■ EXERCISE BRIEF ■
Please reproduce the listing in its entirety, exactly as written, but without images.

■ DATA SECTION ■
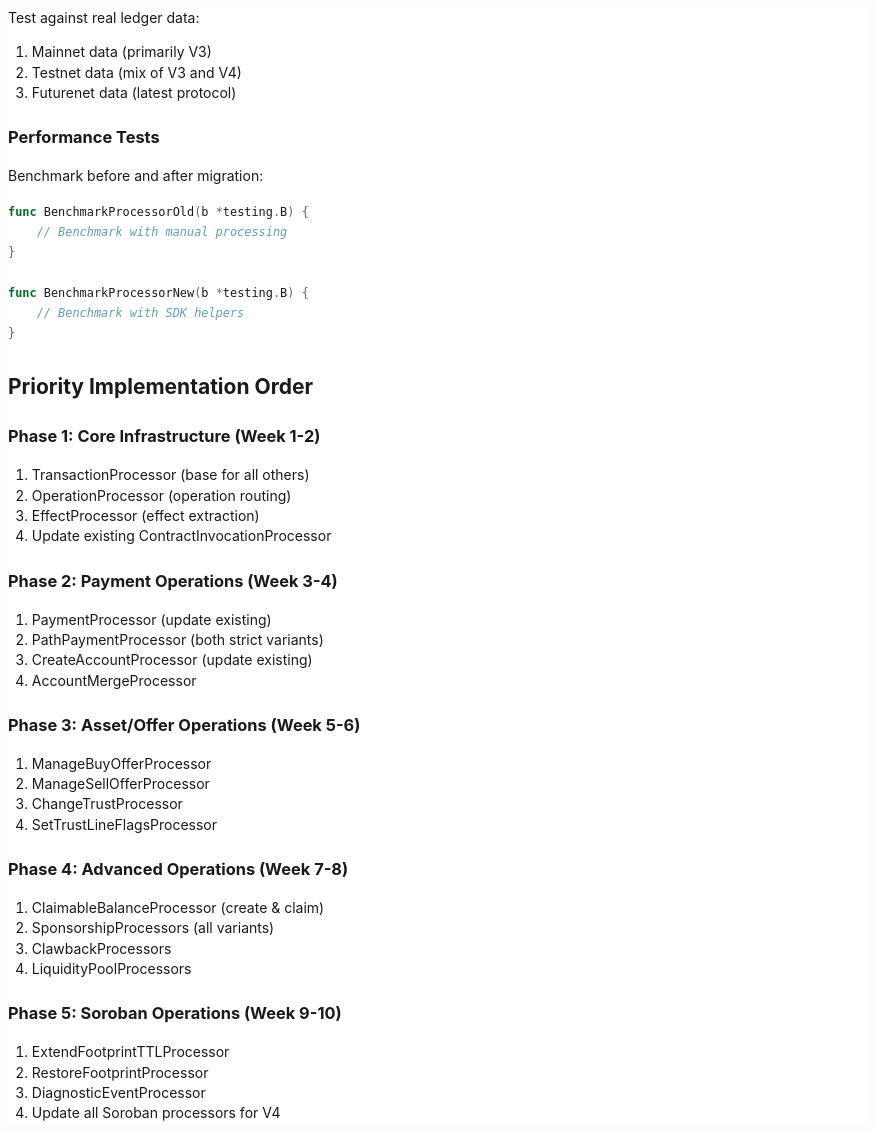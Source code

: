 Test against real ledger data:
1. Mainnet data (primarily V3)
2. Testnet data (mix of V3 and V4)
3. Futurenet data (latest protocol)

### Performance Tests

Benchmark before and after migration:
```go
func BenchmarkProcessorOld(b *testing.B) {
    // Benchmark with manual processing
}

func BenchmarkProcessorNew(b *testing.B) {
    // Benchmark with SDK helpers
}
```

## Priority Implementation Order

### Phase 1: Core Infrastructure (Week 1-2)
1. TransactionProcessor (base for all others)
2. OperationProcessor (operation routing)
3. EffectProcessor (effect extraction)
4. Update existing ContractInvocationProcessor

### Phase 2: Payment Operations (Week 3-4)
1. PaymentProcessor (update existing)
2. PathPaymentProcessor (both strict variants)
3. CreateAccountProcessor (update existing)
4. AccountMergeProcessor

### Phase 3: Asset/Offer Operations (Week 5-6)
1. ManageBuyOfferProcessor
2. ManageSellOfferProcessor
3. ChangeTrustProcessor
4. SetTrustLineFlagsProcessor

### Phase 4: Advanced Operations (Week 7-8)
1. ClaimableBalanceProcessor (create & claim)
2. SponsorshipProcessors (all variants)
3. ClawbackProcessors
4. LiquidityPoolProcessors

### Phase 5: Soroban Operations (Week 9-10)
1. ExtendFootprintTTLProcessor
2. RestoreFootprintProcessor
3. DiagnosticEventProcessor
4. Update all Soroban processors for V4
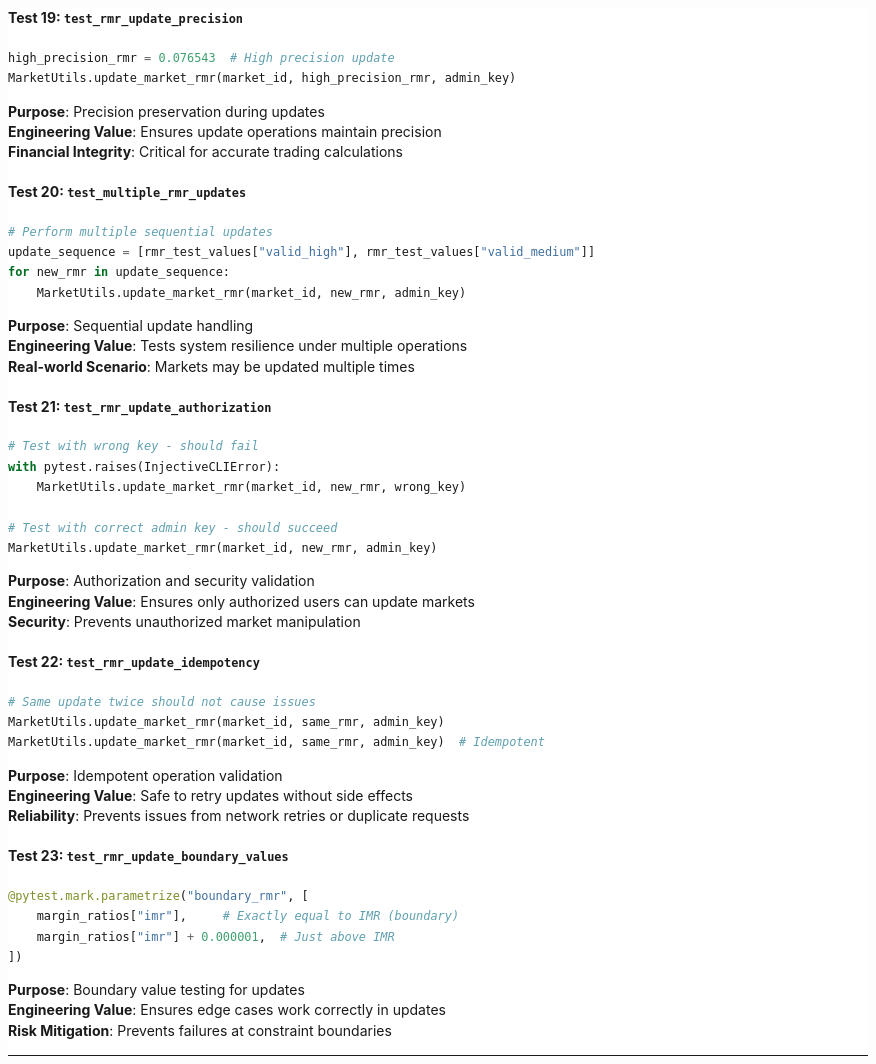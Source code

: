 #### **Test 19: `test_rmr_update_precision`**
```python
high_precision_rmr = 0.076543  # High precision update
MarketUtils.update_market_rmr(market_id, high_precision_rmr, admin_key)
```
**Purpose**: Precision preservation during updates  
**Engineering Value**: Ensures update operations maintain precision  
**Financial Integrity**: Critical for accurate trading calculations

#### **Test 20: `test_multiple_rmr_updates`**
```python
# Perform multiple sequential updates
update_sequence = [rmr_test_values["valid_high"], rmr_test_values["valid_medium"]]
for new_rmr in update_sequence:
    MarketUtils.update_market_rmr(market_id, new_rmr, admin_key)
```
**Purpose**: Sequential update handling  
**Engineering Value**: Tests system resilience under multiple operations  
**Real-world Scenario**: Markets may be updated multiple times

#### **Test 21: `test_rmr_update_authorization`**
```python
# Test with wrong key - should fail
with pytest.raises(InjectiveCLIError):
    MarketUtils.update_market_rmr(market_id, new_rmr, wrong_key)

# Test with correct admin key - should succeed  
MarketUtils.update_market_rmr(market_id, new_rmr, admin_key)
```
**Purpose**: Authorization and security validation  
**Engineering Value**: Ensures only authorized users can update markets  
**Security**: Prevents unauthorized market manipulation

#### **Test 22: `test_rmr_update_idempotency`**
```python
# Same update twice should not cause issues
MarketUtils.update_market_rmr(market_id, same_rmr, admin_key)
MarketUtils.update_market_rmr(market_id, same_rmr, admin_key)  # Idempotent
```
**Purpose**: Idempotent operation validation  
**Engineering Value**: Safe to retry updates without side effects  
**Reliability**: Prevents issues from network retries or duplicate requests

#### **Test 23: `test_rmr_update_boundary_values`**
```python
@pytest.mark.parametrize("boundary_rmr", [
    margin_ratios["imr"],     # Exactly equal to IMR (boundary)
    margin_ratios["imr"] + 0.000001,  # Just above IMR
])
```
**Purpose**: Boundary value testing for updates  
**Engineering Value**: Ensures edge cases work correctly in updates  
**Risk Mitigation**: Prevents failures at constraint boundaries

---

■ ANSWER TO THIS PROBLEM ■
Source code

: Test against real ledger data:
1. Mainnet data (primarily V3)
2. Testnet data (mix of V3 and V4)
3. Futurenet data (latest protocol)

### Performance Tests

Benchmark before and after migration:
```go
func BenchmarkProcessorOld(b *testing.B) {
    // Benchmark with manual processing
}

func BenchmarkProcessorNew(b *testing.B) {
    // Benchmark with SDK helpers
}
```

## Priority Implementation Order

### Phase 1: Core Infrastructure (Week 1-2)
1. TransactionProcessor (base for all others)
2. OperationProcessor (operation routing)
3. EffectProcessor (effect extraction)
4. Update existing ContractInvocationProcessor

### Phase 2: Payment Operations (Week 3-4)
1. PaymentProcessor (update existing)
2. PathPaymentProcessor (both strict variants)
3. CreateAccountProcessor (update existing)
4. AccountMergeProcessor

### Phase 3: Asset/Offer Operations (Week 5-6)
1. ManageBuyOfferProcessor
2. ManageSellOfferProcessor
3. ChangeTrustProcessor
4. SetTrustLineFlagsProcessor

### Phase 4: Advanced Operations (Week 7-8)
1. ClaimableBalanceProcessor (create & claim)
2. SponsorshipProcessors (all variants)
3. ClawbackProcessors
4. LiquidityPoolProcessors

### Phase 5: Soroban Operations (Week 9-10)
1. ExtendFootprintTTLProcessor
2. RestoreFootprintProcessor
3. DiagnosticEventProcessor
4. Update all Soroban processors for V4
Source code

: #### **Test 19: `test_rmr_update_precision`**
```python
high_precision_rmr = 0.076543  # High precision update
MarketUtils.update_market_rmr(market_id, high_precision_rmr, admin_key)
```
**Purpose**: Precision preservation during updates  
**Engineering Value**: Ensures update operations maintain precision  
**Financial Integrity**: Critical for accurate trading calculations

#### **Test 20: `test_multiple_rmr_updates`**
```python
# Perform multiple sequential updates
update_sequence = [rmr_test_values["valid_high"], rmr_test_values["valid_medium"]]
for new_rmr in update_sequence:
    MarketUtils.update_market_rmr(market_id, new_rmr, admin_key)
```
**Purpose**: Sequential update handling  
**Engineering Value**: Tests system resilience under multiple operations  
**Real-world Scenario**: Markets may be updated multiple times

#### **Test 21: `test_rmr_update_authorization`**
```python
# Test with wrong key - should fail
with pytest.raises(InjectiveCLIError):
    MarketUtils.update_market_rmr(market_id, new_rmr, wrong_key)

# Test with correct admin key - should succeed  
MarketUtils.update_market_rmr(market_id, new_rmr, admin_key)
```
**Purpose**: Authorization and security validation  
**Engineering Value**: Ensures only authorized users can update markets  
**Security**: Prevents unauthorized market manipulation

#### **Test 22: `test_rmr_update_idempotency`**
```python
# Same update twice should not cause issues
MarketUtils.update_market_rmr(market_id, same_rmr, admin_key)
MarketUtils.update_market_rmr(market_id, same_rmr, admin_key)  # Idempotent
```
**Purpose**: Idempotent operation validation  
**Engineering Value**: Safe to retry updates without side effects  
**Reliability**: Prevents issues from network retries or duplicate requests

#### **Test 23: `test_rmr_update_boundary_values`**
```python
@pytest.mark.parametrize("boundary_rmr", [
    margin_ratios["imr"],     # Exactly equal to IMR (boundary)
    margin_ratios["imr"] + 0.000001,  # Just above IMR
])
```
**Purpose**: Boundary value testing for updates  
**Engineering Value**: Ensures edge cases work correctly in updates  
**Risk Mitigation**: Prevents failures at constraint boundaries

---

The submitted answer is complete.